Professor Freeman likes to to think that he has more time to finish his work than he really has. So, he has set the four clocks in his study to be an average of exactly 2 hours slow. If 2 of the professor's clocks read 6:55, a third reads 6:42 and the fourth reads 6:28, what is the the correct time? Thanks for help.
+129839 Professor Freeman likes to to think that he has more time to finish his work than he really has. So, he has set the four clocks in his study to be an average of exactly 2 hours slow. If 2 of the professor's clocks read 6:55, a third reads 6:42 and the fourth reads 6:28, what is the the correct time? Thanks for help.

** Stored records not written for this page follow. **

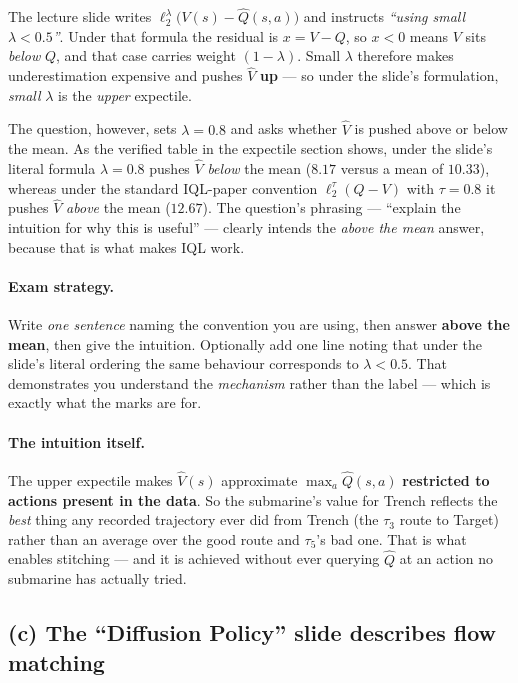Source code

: \documentclass[11pt,a4paper]{article}
\begin{document}
The lecture slide writes $\ell_2^\lambda\bigl(V(s)-\hat Q(s,a)\bigr)$ and
instructs \emph{``using small $\lambda<0.5$''}. Under that formula the
residual is $x=V-Q$, so $x<0$ means $V$ sits \emph{below} $Q$, and that case
carries weight $(1-\lambda)$. Small $\lambda$ therefore makes underestimation
expensive and pushes $\hat V$ \textbf{up} --- so under the slide's
formulation, \emph{small} $\lambda$ is the \emph{upper} expectile.

The question, however, sets $\lambda=0.8$ and asks whether $\hat V$ is pushed
above or below the mean. As the verified table in the expectile section
shows, under the slide's literal formula $\lambda=0.8$ pushes $\hat V$
\emph{below} the mean ($8.17$ versus a mean of $10.33$), whereas under the
standard IQL-paper convention $\ell_2^{\tau}(Q-V)$ with $\tau=0.8$ it pushes
$\hat V$ \emph{above} the mean ($12.67$). The question's phrasing --- ``explain
the intuition for why this is useful'' --- clearly intends the
\emph{above the mean} answer, because that is what makes IQL work.

\paragraph{Exam strategy.} Write \emph{one sentence} naming the convention you
are using, then answer \textbf{above the mean}, then give the intuition.
Optionally add one line noting that under the slide's literal ordering the
same behaviour corresponds to $\lambda<0.5$. That demonstrates you understand
the \emph{mechanism} rather than the label --- which is exactly what the marks
are for.

\paragraph{The intuition itself.} The upper expectile makes $\hat V(s)$
approximate $\max_a \hat Q(s,a)$ \textbf{restricted to actions present in the
data}. So the submarine's value for Trench reflects the \emph{best} thing any
recorded trajectory ever did from Trench (the $\tau_3$ route to Target) rather
than an average over the good route and $\tau_5$'s bad one. That is what
enables stitching --- and it is achieved without ever querying $\hat Q$ at an
action no submarine has actually tried.

\subsection{(c) The ``Diffusion Policy'' slide describes flow matching}
\end{document}
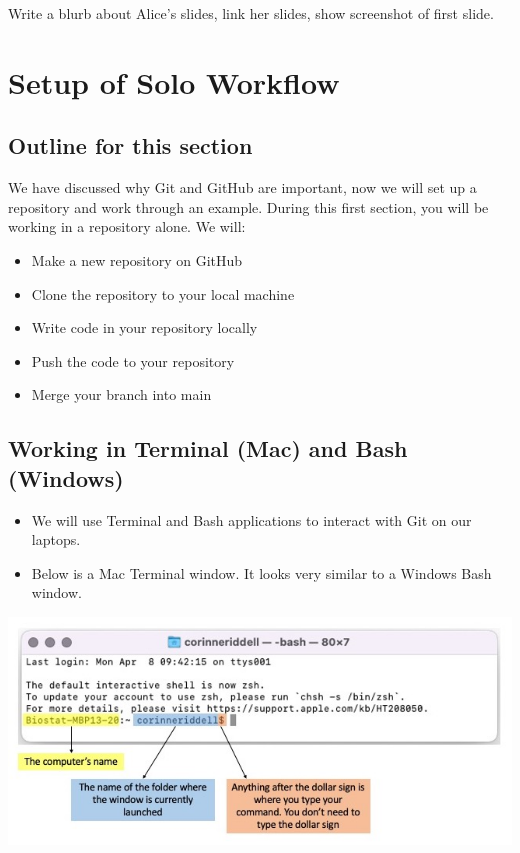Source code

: \documentclass[
]{book}
\providecommand{\tightlist}{%
  \setlength{\itemsep}{0pt}\setlength{\parskip}{0pt}}
\begin{document}
Write a blurb about Alice's slides, link her slides, show screenshot of first slide.

\hypertarget{setup-of-solo-workflow}{%
\chapter{Setup of Solo Workflow}\label{setup-of-solo-workflow}}

\hypertarget{outline-for-this-section}{%
\section{Outline for this section}\label{outline-for-this-section}}

We have discussed why Git and GitHub are important, now we will set up a repository and work through an example. During this first section, you will be working in a repository alone. We will:

\begin{itemize}
\tightlist
\item
  Make a new repository on GitHub\\
\item
  Clone the repository to your local machine\\
\item
  Write code in your repository locally\\
\item
  Push the code to your repository\\
\item
  Merge your branch into main
\end{itemize}

\hypertarget{working-in-terminal-mac-and-bash-windows}{%
\section{Working in Terminal (Mac) and Bash (Windows)}\label{working-in-terminal-mac-and-bash-windows}}

\begin{itemize}
\tightlist
\item
  We will use Terminal and Bash applications to interact with Git on our laptops.
\item
  Below is a Mac Terminal window. It looks very similar to a Windows Bash window.
\end{itemize}

\includegraphics[width=1\linewidth]{./figures/Terminal-explainer-1}
\end{document}
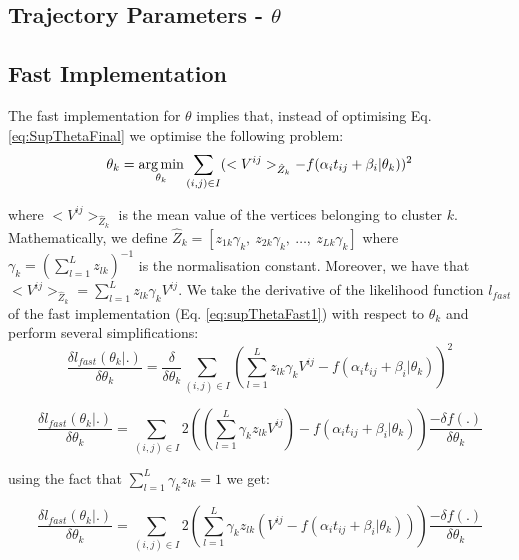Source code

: \subsection{Trajectory Parameters - $\theta$}

\subsection{Fast Implementation}

The fast implementation for $\theta$ implies that, instead of optimising Eq. \ref{eq:SupThetaFinal} we optimise the following problem:
\begin{equation}
\label{eq:supThetaFast1}
 \theta_k = \operatorname*{arg\,min}_{\theta_k} \sum_{(i,j) \in I} (<V^{ij}>_{\hat{Z}_k} - f(\alpha_i t_{ij} + \beta_i | \theta_k))^2
\end{equation}

where $<V^{ij}>_{\hat{Z}_k}$ is the mean value of the vertices belonging to cluster $k$. Mathematically, we define $\hat{Z}_k = [z_{1k}\gamma_k,\ z_{2k}\gamma_k,\ \dots,\ z_{Lk}\gamma_k ]$ where  $\gamma_k = (\sum_{l=1}^L z_{lk})^{-1}$ is the normalisation constant. Moreover, we have that ${<V^{ij}>_{\hat{Z}_k} = \sum_{l=1}^L z_{lk} \gamma_k V^{ij}}$. We take the derivative of the likelihood function $l_{fast}$ of the fast implementation (Eq. \ref{eq:supThetaFast1}) with respect to $\theta_k$ and perform several simplifications:
\begin{equation}
\frac{\delta l_{fast}(\theta_k|.)}{\delta \theta_k} = \frac{\delta}{\delta \theta_k} \sum_{(i,j) \in I} \left( \sum_{l=1}^L z_{lk} \gamma_k V^{ij} - f(\alpha_i t_{ij} + \beta_i | \theta_k) \right)^2
\end{equation}

\begin{equation}
\frac{\delta l_{fast}(\theta_k|.)}{\delta \theta_k} = \sum_{(i,j) \in I} 2 \left( \left( \sum_{l=1}^L \gamma_k z_{lk} V^{ij} \right) - f(\alpha_i t_{ij} + \beta_i | \theta_k) \right) \frac{-\delta f(.)}{\delta \theta_k}
\end{equation}

using the fact that $\sum_{l=1}^L \gamma_k z_{lk} = 1$ we get:

\begin{equation}
\frac{\delta l_{fast}(\theta_k|.)}{\delta \theta_k} = \sum_{(i,j) \in I} 2 \left( \sum_{l=1}^L \gamma_k z_{lk} \left( V^{ij} - f(\alpha_i t_{ij} + \beta_i | \theta_k) \right) \right) \frac{-\delta f(.)}{\delta \theta_k}
\end{equation}

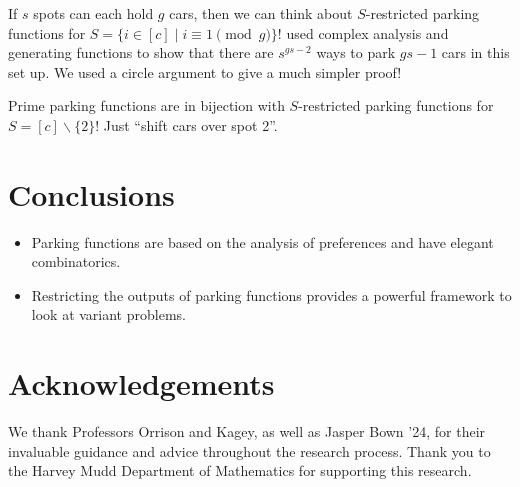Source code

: \documentclass[thesis]{hmcposter}
\begin{document}
\begin{poster}
If $s$ spots can each hold $g$ cars, then we can think about $S$-restricted parking functions for $S = \{ i \in [c] \mid i \equiv 1 \pmod g \}$! \cite{blake-konheim-1977} used complex analysis and generating functions to show that there are $s^{gs - 2}$ ways to park $gs - 1$ cars in this set up. We used a circle argument to give a much simpler proof!

Prime parking functions are in bijection with $S$-restricted parking functions for $S = [c]\backslash\{2\}$! Just ``shift cars over spot 2''.

\section{Conclusions}

\begin{itemize}
    \item Parking functions are based on the analysis of preferences and have elegant combinatorics.
    \item Restricting the outputs of parking functions provides a powerful framework to look at variant problems.
\end{itemize}



\vfill

\section{Acknowledgements}

We thank Professors Orrison and Kagey, as well as Jasper Bown '24, for their invaluable guidance and advice throughout the research process. Thank you to the Harvey Mudd Department of Mathematics for supporting this research.

\vfill
\end{poster}
\end{document}
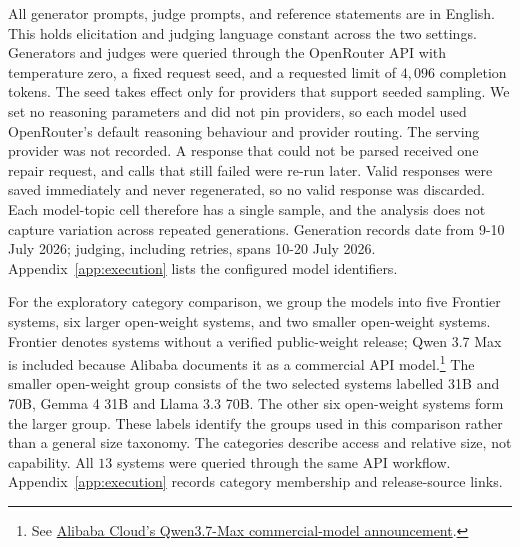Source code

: \documentclass[11pt,a4paper]{article}
\begin{document}
All generator prompts, judge prompts, and reference statements are in English. This holds elicitation and judging language constant across the two settings. Generators and judges were queried through the OpenRouter API with temperature zero, a fixed request seed, and a requested limit of $4{,}096$ completion tokens. The seed takes effect only for providers that support seeded sampling. We set no reasoning parameters and did not pin providers, so each model used OpenRouter's default reasoning behaviour and provider routing. The serving provider was not recorded. A response that could not be parsed received one repair request, and calls that still failed were re-run later. Valid responses were saved immediately and never regenerated, so no valid response was discarded. Each model-topic cell therefore has a single sample, and the analysis does not capture variation across repeated generations. Generation records date from 9-10 July 2026; judging, including retries, spans 10-20 July 2026. Appendix~\ref{app:execution} lists the configured model identifiers.

For the exploratory category comparison, we group the models into five Frontier systems, six larger open-weight systems, and two smaller open-weight systems. Frontier denotes systems without a verified public-weight release; Qwen 3.7 Max is included because Alibaba documents it as a commercial API model.\footnote{See \href{https://www.alibabacloud.com/en/news/product/maxcompute-model-computing-service-supports-qwen37-max-and-other-commercial-models-mkv}{Alibaba Cloud's Qwen3.7-Max commercial-model announcement}.} The smaller open-weight group consists of the two selected systems labelled 31B and 70B, Gemma 4 31B and Llama 3.3 70B. The other six open-weight systems form the larger group. These labels identify the groups used in this comparison rather than a general size taxonomy. The categories describe access and relative size, not capability. All $13$ systems were queried through the same API workflow. Appendix~\ref{app:execution} records category membership and release-source links.
\end{document}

Let the elapsed minutes [since 12:00] for the 4 clocks be 415, 415, 402 and 388 respectively
And the average of these minutes =
[415 + 415 + 402 + 388] / 4 = 405 minutes
So......405 minutes after 12:00 = 360 + 45 = [ 360 / 6] : [45mod 60] = 6:45
So.......the correct time is actually 2 hours later = 8:45
Professor Freeman likes to to think that he has more time to finish his work than he really has. So, he has set the four clocks in his study to be an average of exactly 2 hours slow. If 2 of the professor's clocks read 6:55, a third reads 6:42 and the fourth reads 6:28, what is the the correct time? Thanks for help
First, will convert the minutes to decimal fractions:
1) 6:55 =6 + 55/60 =6.9167..... hours
2) 6:55 =6 + 55/60 =6.9167..... hours
3) 6:42 =6 + 42/60 =6.7 hours
4) 6:28 =6 + 28/60 =6.467.... hours
5) Since the professor set them an AVERAGE of 2 hours too slow, we therefore have:
6.9167 + 6.9167 + 6.7 + 6.467 =27
27/4 = 6.75 hours = 6:45 hours. But, since he set then 2 hours too slow, therefore we have:
6:45 + 2 = 8:45, which is the correct time.